GOAL OF THE EXERCISE: Every line below between the line holding "Writ No. <u>2■■■■■</u>" and the line holding "To each and", inclusive, should be repeated exactly, and all other lines omitted.

AVAILABLE RECORDS:
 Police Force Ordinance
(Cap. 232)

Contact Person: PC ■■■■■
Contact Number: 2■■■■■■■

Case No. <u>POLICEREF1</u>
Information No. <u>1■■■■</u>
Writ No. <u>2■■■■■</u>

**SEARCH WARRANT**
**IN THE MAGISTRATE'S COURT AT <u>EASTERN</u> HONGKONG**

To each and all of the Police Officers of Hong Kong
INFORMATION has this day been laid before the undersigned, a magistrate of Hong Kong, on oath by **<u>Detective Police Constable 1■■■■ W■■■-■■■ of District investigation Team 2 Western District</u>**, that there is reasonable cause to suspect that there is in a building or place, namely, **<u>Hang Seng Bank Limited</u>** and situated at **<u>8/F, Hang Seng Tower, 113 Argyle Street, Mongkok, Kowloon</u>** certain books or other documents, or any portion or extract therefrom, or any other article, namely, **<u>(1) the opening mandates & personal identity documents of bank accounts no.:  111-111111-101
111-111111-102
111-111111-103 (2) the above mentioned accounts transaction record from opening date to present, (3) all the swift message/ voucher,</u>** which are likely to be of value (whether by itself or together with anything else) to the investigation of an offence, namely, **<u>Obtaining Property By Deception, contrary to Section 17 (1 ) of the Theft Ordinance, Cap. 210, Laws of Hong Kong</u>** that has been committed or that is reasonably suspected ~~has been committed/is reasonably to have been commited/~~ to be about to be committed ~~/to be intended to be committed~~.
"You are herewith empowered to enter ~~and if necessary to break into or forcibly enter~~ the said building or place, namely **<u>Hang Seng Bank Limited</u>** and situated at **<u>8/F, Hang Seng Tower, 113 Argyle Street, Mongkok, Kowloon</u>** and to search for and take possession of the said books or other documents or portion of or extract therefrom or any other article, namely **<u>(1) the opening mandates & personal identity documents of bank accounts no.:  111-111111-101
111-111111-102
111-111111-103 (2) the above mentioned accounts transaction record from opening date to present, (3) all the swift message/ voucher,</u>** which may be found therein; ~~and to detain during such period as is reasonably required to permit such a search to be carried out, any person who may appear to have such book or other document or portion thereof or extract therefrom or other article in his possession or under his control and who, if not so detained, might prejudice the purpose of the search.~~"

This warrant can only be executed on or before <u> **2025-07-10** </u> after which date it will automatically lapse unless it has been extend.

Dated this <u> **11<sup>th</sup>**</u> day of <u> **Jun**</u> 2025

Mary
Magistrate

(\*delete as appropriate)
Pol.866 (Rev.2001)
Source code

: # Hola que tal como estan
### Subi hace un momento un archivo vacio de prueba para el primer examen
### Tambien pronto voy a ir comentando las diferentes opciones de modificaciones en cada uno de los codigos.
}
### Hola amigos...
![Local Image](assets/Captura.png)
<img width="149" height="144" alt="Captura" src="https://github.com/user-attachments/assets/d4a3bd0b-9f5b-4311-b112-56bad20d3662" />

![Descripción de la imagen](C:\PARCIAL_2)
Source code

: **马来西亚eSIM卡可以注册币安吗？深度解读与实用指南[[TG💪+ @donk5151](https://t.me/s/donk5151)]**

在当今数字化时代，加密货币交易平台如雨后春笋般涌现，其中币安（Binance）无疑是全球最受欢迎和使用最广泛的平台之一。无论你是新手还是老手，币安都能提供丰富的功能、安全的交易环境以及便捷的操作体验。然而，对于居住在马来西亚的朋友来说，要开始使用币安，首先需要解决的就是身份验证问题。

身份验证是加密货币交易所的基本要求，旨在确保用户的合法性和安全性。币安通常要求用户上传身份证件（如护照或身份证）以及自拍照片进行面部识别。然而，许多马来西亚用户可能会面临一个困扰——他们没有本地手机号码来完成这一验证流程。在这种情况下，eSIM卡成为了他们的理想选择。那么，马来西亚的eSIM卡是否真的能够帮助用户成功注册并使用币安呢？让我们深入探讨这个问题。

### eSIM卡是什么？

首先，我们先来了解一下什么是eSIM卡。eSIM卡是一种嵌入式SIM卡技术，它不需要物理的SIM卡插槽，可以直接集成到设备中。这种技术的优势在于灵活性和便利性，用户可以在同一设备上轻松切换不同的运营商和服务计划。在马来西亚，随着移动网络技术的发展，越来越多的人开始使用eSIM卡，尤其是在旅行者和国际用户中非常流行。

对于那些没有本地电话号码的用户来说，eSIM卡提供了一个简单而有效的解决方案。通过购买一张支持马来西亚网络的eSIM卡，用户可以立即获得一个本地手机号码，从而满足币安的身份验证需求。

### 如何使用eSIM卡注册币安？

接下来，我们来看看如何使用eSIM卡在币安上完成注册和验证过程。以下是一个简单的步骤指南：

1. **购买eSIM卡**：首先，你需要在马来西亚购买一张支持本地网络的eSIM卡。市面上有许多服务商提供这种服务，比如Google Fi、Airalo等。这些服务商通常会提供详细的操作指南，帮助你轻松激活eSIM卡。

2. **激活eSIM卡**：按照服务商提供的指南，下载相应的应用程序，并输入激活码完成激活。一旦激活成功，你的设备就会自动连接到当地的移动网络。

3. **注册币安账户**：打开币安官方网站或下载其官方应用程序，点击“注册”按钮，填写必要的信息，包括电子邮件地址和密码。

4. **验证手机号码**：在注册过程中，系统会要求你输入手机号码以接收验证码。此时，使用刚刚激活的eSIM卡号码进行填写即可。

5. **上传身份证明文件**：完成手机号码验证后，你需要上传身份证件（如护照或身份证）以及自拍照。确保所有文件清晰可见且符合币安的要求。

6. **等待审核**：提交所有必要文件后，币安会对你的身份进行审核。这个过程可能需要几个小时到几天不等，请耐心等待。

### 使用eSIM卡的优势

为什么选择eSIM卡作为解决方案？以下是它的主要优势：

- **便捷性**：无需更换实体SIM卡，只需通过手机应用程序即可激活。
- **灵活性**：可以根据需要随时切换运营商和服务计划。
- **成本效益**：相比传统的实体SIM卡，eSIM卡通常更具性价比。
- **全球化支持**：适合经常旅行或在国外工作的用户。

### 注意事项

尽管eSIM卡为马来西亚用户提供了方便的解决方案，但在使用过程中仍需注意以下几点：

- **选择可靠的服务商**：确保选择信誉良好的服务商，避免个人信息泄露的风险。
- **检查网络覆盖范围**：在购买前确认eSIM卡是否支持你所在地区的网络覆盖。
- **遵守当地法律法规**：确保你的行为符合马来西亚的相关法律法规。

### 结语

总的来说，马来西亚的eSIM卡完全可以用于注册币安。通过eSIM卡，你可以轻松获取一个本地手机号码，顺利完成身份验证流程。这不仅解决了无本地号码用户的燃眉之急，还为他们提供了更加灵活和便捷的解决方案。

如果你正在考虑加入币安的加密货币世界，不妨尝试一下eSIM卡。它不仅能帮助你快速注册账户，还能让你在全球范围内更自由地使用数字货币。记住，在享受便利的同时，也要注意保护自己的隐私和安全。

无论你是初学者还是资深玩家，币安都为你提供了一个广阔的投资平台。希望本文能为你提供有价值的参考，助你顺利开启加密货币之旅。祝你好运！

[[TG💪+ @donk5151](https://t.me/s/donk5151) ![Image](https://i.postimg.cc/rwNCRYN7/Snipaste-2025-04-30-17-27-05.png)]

OUTPUT FOR THIS TASK:
Writ No. <u>2■■■■■</u>

**SEARCH WARRANT**
**IN THE MAGISTRATE'S COURT AT <u>EASTERN</u> HONGKONG**

To each and all of the Police Officers of Hong Kong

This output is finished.